HomeCarbon MarketsInvestments in Nature-based Solutions Need $674B a Year by 2050

Investments in Nature-based Solutions Need $674B a Year by 2050

Investments into Nature-Based Solutions (NBS) have to be more than double their current levels, reaching $384 billion a year by 2025 and $674 billion by 2050 to deal with the global crises of climate change, biodiversity loss and land degradation, according to a UN report.

The UN report entitled the “State of Finance for Nature” said that doubling investments into protecting and managing the world’s ecosystems is the key to address those triple crises. The authors reveal that NbS are still significantly under-financed.

The report comes 10 days after the end of the COP27 and a week before the start of the UN Conference on Biodiversity (COP15 CBD) in Montreal, Canada. COP15 is where nations will try to agree on a deal to protect nature and wildlife from further losses and degradation.

Authors of the report said in a statement that UNEP urges governments to come up with an agreement at COP15 mandating countries to require the financial sector to align investments with nature-positive goals.

Investments in Nature-Based Solutions (NBS)

According to one of the authors who is the director of McKinsey & Company Robin Smale, Nature-based Solutions refer to:

“Actions to protect, conserve, restore, sustainably use and manage natural or modified terrestrial, freshwater, coastal and marine ecosystems, which address social, economic and environmental challenges effectively and adaptively, while simultaneously providing human well-being, ecosystem services and resilience and biodiversity benefits are all considered as nature-based solutions…”

The current global investments in NB$&%S are around $154 billion per year. But that amount has to increase to $384 billion by 2025 to tackle the triple crisis of land degradation, climate, and nature as the chart shows.

doubling investments in nature-based solutions

Last year, investments into nature-based solutions was at around $133. But this estimate will be altered as the scope of NbS and how they’re assessed keeps on changing, too. Take for instance the case of marine NbS; they are the newest inclusion to the report’s latest edition.

  • In contrast, investments from governments in economic activities that pollute the air are 3x to 7x higher than financing for NbS.

These subsidies are highest in the sectors of energy and agriculture estimated at $340 billion – $530 billion a year and $500 billion a year, respectively. The report suggested phasing out of these investments.

Nature and The Economy

The authors of the report further noted that:

“This report is a reminder that lots of short-term efforts to boost gross domestic product (GDP) by Governments… without paying attention to the fact that nature underpins many economies, will impose greater costs for both present and future generations in the years to come.”

In fact, about 50% of global GDP is dependent on healthy and well-functioning ecosystems. So, countries have to go beyond just the economics of GDP and consider the principles of natural capital accounting and circular economy.

According to one author, there are already trends pointing to that direction and considering nature in making investment decisions.

Meanwhile, the report also found that governments spend $500 billion-$1 trillion a year on potentially damaging subsidies. And with ~100 parties to last year’s biodiversity summit in Kunming, China, they weren’t able to agree to fund nature conservation efforts in poorer countries.

Over a decade ago in Japan, world leaders who signed a biodiversity pact in 2010 have set targets to cut loss by 2020. Unfortunately, none of those goals were also met.

NbS and Carbon Markets

The third major point of UNEP’s report was the need for private investments in nature-based solutions.

Financing from the private sector accounts for only 17% despite their pledges to reduce deforestation and carbon emissions. With this, the report recommended that private investors will have to “combine ‘net zero’ with ‘nature positive’.”

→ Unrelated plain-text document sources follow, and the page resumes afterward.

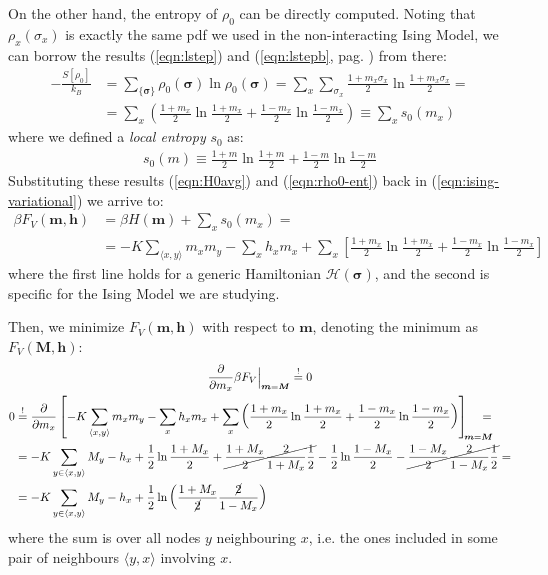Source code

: \documentclass[../../main.tex]{subfiles}
\begin{document}
On the other hand, the entropy of $\rho_0$ can be directly computed. Noting that $\rho_x(\sigma_x)$ is exactly the same pdf we used in the non-interacting Ising Model, we can borrow the results (\ref{eqn:lstep}) and (\ref{eqn:lstepb}, pag. \pageref{eqn:lstep}) from there:
\begin{align}\nonumber
    -\frac{S[\rho_0]}{k_B} &= \sum_{\{\bm{\sigma}\}} \rho_0(\bm{\sigma}) \ln \rho_0(\bm{\sigma}) = \sum_x \sum_{\sigma_x} \frac{1+m_x \sigma_x}{2} \ln \frac{1+m_x \sigma_x}{2} =\\ \label{eqn:rho0-ent}
    &= \sum_x \left(\frac{1+m_x}{2} \ln \frac{1+m_x}{2} + \frac{1-m_x}{2} \ln \frac{1-m_x}{2} \right)  \equiv \sum_x s_0(m_x)
\end{align}
where we defined a \textit{local entropy} $s_0$ as: 
\begin{align*}
    s_0(m) \equiv \frac{1+m}{2} \ln \frac{1+m}{2} + \frac{1-m}{2} \ln \frac{1-m}{2}    
\end{align*}
Substituting these results (\ref{eqn:H0avg}) and (\ref{eqn:rho0-ent}) back in (\ref{eqn:ising-variational}) we arrive to:
\begin{align} \label{eqn:var-free-energy}
    \beta F_V(\bm{m}, \bm{h}) &= \beta H(\bm{m}) + \sum_x s_0(m_x) =\\
    &= -K \sum_{\langle x,y \rangle} m_x m_y - \sum_x h_x m_x + \sum_x \left[\frac{1+m_x}{2} \ln \frac{1+m_x}{2} + \frac{1-m_x}{2} \ln \frac{1-m_x}{2}    \right] \nonumber
\end{align}
where the first line holds for a generic Hamiltonian $\mathcal{H}(\bm{\sigma})$, and the second is specific for the Ising Model we are studying.

\medskip

Then, we minimize $F_V(\bm{m}, \bm{h})$ with respect to $\bm{m}$, denoting the minimum as $F_V(\bm{M}, \bm{h})$:
\begin{align}
    \label{eqn:minimize}
    \pdv{m_x} \beta F_V \Big|_{\bm{m} = \bm{M}} \overset{!}{=}  0 \span \\ \nonumber
    0 &\overset{!}{=} \pdv{m_x} \left[-K \sum_{\langle x,y \rangle} m_x m_y - \sum_x h_x m_x + \sum_x \left(\frac{1+m_x}{2} \ln \frac{1+m_x}{2} + \frac{1-m_x}{2} \ln \frac{1-m_x}{2}    \right) \right]_{\quad\mathclap{\bm{m} = \bm{M}}} =\\ \nonumber
    &=-K\sum_{y \in \langle x,y \rangle} M_y - h_x + \frac{1}{2}\ln \frac{1+M_x}{2} + \cancel{\frac{1+M_x}{2} \frac{2}{1+M_x}\frac{1}{2}} - \frac{1}{2} \ln \frac{1-M_x}{2} - \cancel{\frac{1-M_x}{2} \frac{2}{1-M_x}\frac{1}{2}} =\\ \nonumber
    &= -K\sum_{y \in \langle x,y \rangle} M_y -h_x + \frac{1}{2} \ln\left(\frac{1+M_x}{\cancel{2}} \frac{\cancel{2}}{1-M_x}  \right) 
\end{align} 
where the sum is over all nodes $y$ neighbouring $x$, i.e. the ones included in some pair of neighbours $\langle y,x \rangle$ involving $x$.
\end{document}
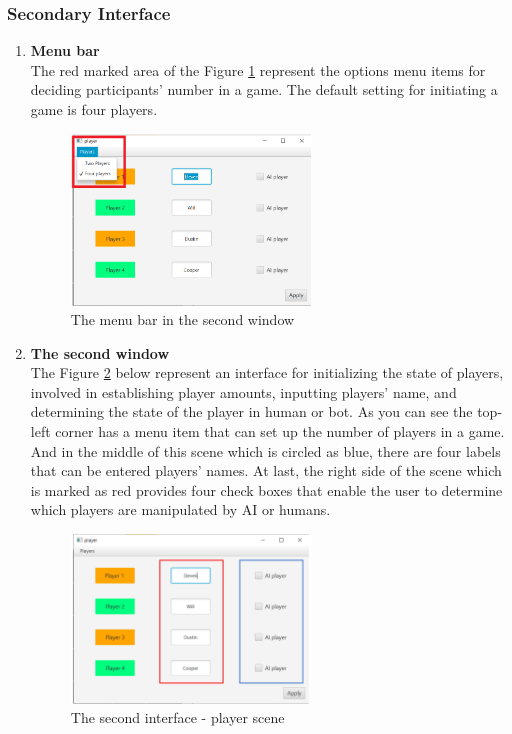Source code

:\newpage
\subsubsection{Secondary Interface}

\begin{enumerate}
	\item\textbf{Menu bar}\\
	The red marked area of the Figure \ref{fig:secondWindowMenu} represent the options menu items for deciding participants' number in a game. The default setting for initiating a game is four players.
	
	\begin{figure}[h]
		\centering
		\includegraphics[width=0.6\textwidth]{image/secondWindowMenu}
		\caption{The menu bar in the second window}
		\label{fig:secondWindowMenu}
	\end{figure}
	
	
	
	\item\textbf{The second window}\\
	The Figure \ref{fig:playerScene} below represent an interface for initializing the state of players, involved in establishing player amounts, inputting players' name, and determining the state of the player in human or bot. As you can see the top-left corner has a menu item that can set up the number of players in a game. And in the middle of this scene which is circled as blue, there are four labels that can be entered players' names. At last, the right side of the scene which is marked as red provides four check boxes that enable the user to determine which players are manipulated by AI or humans.  
	
	\begin{figure}[h]
		\centering
		\includegraphics[width=0.6\textwidth]{image/Player scene}
		\caption{The second interface - player scene}
		\label{fig:playerScene}
	\end{figure}
\end{enumerate}

\newpage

That means they must do the following actions:

  • Create a sustainable supply chain
  • Reduce activities that negatively impact climate and biodiversity,
  • Offset any unavoidable activities through high-integrity nature markets,
  • Pay for ecosystem services, and
  • Invest in nature-positive activities.

Closing the nature-finance gap means directing additional investments in ecosystem restoration, protection, and sustainable land management. The chart below shows how much financing NbS requires to meet the 1.5 degree scenario.

closing the nature finance gap

Carbon markets have a role to play in propelling private financing for NbS. And public investments can’t scale up soon due to several issues that governments face, said the report. So working on creating standards and ensuring integrity in carbon markets is crucial.

An officer from the UNEP noted that including NbS in the COP climate summit agenda wasn’t possible before. Making it to the cover text of COP27 and the upcoming COP15 in Montreal is a success.

Discussions on mitigation finance were still not enough but “ambition without finance does not lead to action” the officer said. Financial commitments are vital for negotiations to be in good faith, she added.

The report was released by the UNEP along with the Federal Ministry for Economic Cooperation and Development (BMZ) of Germany, the UN Convention to Combat Desertification (UNCCD) and the European Commission.